> **Activity**: Only certain lines below are wanted: those starting at the line containing "மெதுவாக மெதுவாக" and ending at the line containing "இருத்தலும் நலமே!", both included, each retyped exactly.

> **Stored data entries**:
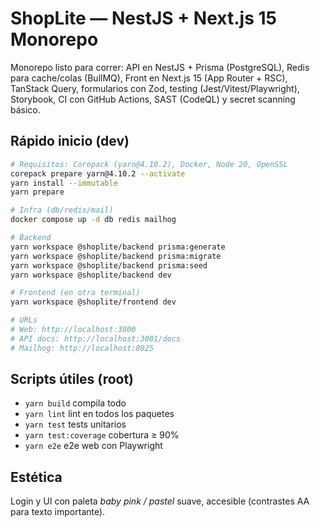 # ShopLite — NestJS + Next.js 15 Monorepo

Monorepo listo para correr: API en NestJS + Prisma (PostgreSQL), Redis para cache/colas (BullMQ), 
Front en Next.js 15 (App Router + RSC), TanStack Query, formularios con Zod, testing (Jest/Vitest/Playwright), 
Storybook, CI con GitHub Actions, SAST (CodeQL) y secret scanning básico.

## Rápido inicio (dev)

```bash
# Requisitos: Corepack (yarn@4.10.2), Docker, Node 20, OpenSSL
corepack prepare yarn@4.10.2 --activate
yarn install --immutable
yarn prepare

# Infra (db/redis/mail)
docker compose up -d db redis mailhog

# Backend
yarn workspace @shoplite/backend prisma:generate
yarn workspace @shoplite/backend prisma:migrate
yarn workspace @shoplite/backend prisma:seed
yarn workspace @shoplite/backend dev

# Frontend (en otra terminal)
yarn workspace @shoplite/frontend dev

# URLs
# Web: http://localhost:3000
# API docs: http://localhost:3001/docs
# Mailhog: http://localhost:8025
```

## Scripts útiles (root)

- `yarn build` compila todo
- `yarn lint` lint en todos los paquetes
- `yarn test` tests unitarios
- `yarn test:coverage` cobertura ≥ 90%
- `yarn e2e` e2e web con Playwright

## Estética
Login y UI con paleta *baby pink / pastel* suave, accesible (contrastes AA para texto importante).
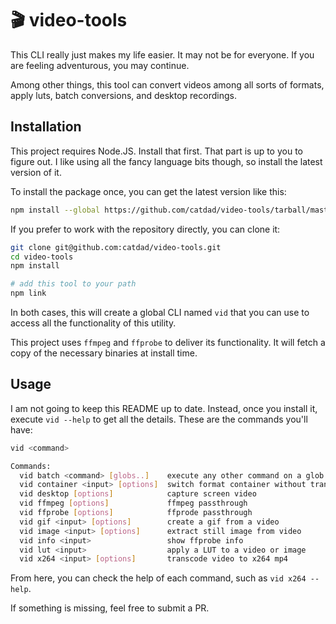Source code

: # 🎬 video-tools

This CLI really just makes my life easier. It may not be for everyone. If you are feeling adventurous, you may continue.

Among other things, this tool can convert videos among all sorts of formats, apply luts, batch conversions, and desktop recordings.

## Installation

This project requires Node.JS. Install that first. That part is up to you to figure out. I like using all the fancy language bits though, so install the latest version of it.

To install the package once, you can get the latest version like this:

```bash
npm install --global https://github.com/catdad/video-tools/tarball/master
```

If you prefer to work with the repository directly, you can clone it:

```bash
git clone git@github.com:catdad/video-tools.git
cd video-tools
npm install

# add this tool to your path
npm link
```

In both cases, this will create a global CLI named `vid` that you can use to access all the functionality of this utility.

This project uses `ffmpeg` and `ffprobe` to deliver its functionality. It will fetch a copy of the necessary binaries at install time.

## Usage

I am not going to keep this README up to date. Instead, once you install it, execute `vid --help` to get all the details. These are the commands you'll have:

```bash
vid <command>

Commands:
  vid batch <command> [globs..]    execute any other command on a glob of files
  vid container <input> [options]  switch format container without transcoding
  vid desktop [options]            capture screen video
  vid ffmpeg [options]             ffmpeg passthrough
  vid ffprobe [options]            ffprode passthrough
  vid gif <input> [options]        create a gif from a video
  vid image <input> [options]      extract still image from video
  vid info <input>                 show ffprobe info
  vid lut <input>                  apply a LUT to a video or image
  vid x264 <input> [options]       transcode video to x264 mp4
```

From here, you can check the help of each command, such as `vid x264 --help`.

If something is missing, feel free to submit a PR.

==

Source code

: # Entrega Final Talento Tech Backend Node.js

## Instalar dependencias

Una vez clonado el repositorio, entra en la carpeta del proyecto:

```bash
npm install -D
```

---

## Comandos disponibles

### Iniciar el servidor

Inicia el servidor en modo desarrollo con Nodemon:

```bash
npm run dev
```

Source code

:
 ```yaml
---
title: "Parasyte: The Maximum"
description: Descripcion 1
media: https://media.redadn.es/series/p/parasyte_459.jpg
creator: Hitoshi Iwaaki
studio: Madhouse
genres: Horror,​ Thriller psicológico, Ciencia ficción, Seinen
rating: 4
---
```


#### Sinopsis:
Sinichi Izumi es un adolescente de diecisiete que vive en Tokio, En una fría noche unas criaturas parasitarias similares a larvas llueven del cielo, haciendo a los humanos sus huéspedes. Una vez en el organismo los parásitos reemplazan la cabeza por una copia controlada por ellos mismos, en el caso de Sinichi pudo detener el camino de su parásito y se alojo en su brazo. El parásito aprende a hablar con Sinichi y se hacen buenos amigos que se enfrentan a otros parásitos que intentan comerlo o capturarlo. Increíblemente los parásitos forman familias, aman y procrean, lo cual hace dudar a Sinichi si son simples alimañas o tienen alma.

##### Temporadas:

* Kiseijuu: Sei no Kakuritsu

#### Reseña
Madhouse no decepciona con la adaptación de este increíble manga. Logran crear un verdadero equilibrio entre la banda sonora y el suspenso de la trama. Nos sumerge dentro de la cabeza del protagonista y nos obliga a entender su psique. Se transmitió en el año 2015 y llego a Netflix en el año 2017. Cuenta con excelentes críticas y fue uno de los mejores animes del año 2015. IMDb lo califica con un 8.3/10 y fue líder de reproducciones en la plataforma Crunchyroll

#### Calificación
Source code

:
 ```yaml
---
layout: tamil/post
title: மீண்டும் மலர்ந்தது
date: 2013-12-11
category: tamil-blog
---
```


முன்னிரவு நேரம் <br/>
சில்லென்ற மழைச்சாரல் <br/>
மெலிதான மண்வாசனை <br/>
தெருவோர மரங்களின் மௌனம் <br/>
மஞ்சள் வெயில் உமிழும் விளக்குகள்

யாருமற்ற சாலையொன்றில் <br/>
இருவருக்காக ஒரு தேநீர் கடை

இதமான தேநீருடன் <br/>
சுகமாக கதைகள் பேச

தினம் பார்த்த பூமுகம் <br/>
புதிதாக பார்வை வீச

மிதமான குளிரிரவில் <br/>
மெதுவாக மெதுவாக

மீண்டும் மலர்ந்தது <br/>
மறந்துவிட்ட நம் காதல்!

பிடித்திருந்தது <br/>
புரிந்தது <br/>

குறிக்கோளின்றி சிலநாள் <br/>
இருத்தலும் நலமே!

> **Exercise output**:
மெதுவாக மெதுவாக

மீண்டும் மலர்ந்தது <br/>
மறந்துவிட்ட நம் காதல்!

பிடித்திருந்தது <br/>
புரிந்தது <br/>

குறிக்கோளின்றி சிலநாள் <br/>
இருத்தலும் நலமே!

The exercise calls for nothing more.